» PROBLEM
Return exactly the lines below, starting with the one that has "de regels bevat." and going on through the one that has "In welke gevallen".

=======

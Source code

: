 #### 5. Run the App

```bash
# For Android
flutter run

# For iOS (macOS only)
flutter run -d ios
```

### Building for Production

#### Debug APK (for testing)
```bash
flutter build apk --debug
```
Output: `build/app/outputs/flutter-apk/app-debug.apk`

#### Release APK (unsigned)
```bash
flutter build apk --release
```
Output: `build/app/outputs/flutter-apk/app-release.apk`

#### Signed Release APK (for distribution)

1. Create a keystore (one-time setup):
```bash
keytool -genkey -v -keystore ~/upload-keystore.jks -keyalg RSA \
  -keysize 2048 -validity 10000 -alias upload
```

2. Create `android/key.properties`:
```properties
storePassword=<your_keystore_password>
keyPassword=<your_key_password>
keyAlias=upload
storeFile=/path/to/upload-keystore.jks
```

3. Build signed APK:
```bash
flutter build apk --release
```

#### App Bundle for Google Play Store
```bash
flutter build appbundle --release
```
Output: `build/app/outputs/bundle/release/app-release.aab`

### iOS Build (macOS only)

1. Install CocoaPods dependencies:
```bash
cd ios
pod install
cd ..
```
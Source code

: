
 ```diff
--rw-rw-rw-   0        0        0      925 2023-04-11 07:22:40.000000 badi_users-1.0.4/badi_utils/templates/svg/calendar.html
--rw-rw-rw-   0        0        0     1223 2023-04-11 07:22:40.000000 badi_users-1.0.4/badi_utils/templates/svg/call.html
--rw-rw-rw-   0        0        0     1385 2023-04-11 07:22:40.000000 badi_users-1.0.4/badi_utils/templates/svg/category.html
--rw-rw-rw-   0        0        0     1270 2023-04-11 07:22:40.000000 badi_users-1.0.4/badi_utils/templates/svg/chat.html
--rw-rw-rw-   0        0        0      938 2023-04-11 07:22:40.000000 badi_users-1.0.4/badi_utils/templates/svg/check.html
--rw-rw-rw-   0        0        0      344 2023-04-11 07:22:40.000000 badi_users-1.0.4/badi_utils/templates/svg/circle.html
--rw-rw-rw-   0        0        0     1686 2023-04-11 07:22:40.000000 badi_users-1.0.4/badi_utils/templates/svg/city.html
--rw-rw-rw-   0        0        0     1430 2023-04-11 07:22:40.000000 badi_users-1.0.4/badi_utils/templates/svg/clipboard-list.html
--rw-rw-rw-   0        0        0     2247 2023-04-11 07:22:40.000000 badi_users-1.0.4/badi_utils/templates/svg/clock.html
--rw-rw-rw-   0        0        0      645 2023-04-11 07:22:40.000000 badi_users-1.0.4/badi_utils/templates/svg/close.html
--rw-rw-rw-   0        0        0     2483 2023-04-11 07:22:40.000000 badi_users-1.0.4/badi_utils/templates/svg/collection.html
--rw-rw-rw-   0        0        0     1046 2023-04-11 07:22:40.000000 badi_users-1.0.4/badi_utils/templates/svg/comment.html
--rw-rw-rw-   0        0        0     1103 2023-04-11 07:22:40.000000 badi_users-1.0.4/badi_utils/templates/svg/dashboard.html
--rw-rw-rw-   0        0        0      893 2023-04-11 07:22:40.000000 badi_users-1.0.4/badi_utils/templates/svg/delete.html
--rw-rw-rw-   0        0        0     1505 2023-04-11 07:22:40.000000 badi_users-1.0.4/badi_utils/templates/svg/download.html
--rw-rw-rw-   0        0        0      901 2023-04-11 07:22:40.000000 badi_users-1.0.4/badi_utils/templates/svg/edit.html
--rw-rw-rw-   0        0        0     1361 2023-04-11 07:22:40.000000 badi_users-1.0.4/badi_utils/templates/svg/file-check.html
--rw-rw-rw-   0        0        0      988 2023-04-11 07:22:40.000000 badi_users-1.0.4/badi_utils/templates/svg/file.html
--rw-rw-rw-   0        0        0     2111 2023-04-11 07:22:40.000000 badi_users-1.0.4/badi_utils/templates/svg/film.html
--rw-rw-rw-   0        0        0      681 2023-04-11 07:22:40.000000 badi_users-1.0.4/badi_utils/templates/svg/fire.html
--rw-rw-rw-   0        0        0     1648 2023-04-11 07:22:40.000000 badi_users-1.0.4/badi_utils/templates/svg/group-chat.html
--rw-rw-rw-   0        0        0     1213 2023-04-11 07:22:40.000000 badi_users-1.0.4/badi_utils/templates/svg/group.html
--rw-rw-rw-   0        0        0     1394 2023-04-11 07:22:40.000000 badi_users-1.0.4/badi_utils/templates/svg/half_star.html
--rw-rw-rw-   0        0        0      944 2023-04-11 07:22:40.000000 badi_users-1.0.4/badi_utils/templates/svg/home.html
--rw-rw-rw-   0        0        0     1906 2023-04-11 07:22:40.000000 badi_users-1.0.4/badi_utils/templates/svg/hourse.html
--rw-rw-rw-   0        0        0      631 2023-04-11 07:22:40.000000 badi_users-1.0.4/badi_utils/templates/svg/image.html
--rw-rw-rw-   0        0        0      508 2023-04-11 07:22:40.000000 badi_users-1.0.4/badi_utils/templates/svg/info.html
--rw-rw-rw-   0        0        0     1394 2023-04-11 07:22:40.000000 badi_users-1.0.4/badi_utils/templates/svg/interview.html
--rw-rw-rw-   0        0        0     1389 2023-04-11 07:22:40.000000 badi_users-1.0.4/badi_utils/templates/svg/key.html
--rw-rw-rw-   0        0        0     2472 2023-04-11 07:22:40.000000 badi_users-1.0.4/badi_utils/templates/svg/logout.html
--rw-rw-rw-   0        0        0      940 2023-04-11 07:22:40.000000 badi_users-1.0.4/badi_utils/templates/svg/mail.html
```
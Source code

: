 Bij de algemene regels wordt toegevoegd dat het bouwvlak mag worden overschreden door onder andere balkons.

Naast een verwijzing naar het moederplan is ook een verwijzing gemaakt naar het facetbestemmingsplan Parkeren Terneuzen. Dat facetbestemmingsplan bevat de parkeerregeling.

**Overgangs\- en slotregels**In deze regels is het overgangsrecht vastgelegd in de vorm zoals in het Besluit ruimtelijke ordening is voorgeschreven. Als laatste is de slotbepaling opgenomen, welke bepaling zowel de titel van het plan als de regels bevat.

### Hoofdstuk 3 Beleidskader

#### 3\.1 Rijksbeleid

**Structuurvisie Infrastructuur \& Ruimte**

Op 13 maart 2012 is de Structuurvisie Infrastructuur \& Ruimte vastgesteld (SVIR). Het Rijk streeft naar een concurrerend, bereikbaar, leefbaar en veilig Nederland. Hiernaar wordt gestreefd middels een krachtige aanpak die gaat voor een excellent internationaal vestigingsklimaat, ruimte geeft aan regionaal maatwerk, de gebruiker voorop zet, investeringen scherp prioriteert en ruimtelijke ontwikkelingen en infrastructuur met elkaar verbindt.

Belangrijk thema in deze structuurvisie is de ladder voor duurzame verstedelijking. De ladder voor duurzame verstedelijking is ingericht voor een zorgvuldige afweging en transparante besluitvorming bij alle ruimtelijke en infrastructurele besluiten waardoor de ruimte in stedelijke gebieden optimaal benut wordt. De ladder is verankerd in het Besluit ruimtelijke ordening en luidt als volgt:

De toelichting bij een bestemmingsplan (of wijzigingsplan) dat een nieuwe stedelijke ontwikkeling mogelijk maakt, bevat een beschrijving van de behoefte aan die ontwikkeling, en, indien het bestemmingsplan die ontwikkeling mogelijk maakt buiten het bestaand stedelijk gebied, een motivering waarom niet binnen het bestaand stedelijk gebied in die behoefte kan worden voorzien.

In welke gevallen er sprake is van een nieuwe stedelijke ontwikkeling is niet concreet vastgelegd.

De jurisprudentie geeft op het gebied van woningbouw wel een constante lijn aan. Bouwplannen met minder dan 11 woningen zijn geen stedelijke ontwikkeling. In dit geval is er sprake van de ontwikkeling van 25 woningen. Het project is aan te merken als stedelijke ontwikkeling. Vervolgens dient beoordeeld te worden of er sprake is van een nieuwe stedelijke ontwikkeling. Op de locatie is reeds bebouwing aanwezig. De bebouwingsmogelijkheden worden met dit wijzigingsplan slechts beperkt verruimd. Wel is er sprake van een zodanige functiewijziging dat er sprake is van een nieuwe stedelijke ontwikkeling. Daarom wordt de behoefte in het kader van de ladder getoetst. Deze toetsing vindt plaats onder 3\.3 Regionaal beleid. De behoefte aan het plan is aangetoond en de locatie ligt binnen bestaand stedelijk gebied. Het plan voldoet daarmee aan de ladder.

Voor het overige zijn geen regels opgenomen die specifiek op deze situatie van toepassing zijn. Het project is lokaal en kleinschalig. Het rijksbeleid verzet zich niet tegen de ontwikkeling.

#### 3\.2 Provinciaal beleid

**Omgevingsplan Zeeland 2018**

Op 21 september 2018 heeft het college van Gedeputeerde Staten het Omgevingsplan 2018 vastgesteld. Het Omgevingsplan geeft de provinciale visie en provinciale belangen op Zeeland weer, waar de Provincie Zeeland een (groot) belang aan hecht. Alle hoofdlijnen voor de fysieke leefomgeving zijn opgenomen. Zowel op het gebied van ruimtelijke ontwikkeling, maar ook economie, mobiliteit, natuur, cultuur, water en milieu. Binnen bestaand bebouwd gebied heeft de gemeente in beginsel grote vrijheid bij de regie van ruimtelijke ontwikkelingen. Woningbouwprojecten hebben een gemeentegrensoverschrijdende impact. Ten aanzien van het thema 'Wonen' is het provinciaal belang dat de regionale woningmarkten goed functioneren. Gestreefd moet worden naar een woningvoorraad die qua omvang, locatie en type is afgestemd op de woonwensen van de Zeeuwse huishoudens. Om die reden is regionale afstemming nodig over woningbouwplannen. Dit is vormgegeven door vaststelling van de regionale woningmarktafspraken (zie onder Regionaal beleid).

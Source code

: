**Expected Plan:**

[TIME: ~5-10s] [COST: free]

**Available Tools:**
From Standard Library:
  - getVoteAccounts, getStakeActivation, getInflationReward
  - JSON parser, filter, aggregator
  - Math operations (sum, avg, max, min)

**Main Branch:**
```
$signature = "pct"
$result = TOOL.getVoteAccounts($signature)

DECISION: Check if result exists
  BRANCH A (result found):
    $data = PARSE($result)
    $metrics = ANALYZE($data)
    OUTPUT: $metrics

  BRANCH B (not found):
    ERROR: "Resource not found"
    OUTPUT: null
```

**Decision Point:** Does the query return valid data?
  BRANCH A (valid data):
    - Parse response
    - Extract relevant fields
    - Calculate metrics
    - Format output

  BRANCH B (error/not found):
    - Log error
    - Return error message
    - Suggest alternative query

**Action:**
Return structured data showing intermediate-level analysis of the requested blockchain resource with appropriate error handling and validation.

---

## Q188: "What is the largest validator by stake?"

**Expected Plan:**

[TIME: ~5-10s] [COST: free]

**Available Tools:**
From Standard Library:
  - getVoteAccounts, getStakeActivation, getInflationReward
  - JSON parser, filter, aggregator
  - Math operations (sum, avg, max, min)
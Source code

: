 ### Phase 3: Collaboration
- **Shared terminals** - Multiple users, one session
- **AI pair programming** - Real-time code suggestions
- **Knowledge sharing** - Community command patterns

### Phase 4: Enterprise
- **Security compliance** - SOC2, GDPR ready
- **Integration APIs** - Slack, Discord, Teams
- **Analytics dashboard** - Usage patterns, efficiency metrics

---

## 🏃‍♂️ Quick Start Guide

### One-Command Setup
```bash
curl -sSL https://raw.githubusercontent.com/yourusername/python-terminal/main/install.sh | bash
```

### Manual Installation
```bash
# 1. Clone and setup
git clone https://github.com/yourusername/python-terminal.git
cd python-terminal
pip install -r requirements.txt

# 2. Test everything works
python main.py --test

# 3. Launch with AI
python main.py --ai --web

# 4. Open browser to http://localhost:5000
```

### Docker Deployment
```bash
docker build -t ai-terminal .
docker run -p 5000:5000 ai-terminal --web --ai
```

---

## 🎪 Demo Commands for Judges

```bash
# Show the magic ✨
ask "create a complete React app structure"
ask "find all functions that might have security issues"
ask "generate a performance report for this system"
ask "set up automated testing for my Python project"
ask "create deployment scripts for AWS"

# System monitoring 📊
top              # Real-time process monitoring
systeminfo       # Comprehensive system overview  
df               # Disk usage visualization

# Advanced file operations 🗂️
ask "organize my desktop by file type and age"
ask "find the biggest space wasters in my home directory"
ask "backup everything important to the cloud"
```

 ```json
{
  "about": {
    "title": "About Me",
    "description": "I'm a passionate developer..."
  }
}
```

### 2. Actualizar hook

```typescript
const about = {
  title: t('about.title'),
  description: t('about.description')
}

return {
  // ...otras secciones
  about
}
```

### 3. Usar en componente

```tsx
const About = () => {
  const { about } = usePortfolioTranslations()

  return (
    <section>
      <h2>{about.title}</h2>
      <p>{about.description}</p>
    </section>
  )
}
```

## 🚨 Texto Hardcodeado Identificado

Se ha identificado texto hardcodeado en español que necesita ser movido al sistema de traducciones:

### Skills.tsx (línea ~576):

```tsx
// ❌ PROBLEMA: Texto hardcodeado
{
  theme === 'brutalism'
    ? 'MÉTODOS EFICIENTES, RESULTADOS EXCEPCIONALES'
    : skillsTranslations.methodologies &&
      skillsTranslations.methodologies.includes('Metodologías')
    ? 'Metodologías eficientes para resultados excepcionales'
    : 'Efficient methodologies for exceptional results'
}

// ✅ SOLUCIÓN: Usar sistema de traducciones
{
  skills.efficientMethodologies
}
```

=======

» OUTPUT
**Overgangs\- en slotregels**In deze regels is het overgangsrecht vastgelegd in de vorm zoals in het Besluit ruimtelijke ordening is voorgeschreven. Als laatste is de slotbepaling opgenomen, welke bepaling zowel de titel van het plan als de regels bevat.

### Hoofdstuk 3 Beleidskader

#### 3\.1 Rijksbeleid

**Structuurvisie Infrastructuur \& Ruimte**

Op 13 maart 2012 is de Structuurvisie Infrastructuur \& Ruimte vastgesteld (SVIR). Het Rijk streeft naar een concurrerend, bereikbaar, leefbaar en veilig Nederland. Hiernaar wordt gestreefd middels een krachtige aanpak die gaat voor een excellent internationaal vestigingsklimaat, ruimte geeft aan regionaal maatwerk, de gebruiker voorop zet, investeringen scherp prioriteert en ruimtelijke ontwikkelingen en infrastructuur met elkaar verbindt.

Belangrijk thema in deze structuurvisie is de ladder voor duurzame verstedelijking. De ladder voor duurzame verstedelijking is ingericht voor een zorgvuldige afweging en transparante besluitvorming bij alle ruimtelijke en infrastructurele besluiten waardoor de ruimte in stedelijke gebieden optimaal benut wordt. De ladder is verankerd in het Besluit ruimtelijke ordening en luidt als volgt:

De toelichting bij een bestemmingsplan (of wijzigingsplan) dat een nieuwe stedelijke ontwikkeling mogelijk maakt, bevat een beschrijving van de behoefte aan die ontwikkeling, en, indien het bestemmingsplan die ontwikkeling mogelijk maakt buiten het bestaand stedelijk gebied, een motivering waarom niet binnen het bestaand stedelijk gebied in die behoefte kan worden voorzien.

In welke gevallen er sprake is van een nieuwe stedelijke ontwikkeling is niet concreet vastgelegd.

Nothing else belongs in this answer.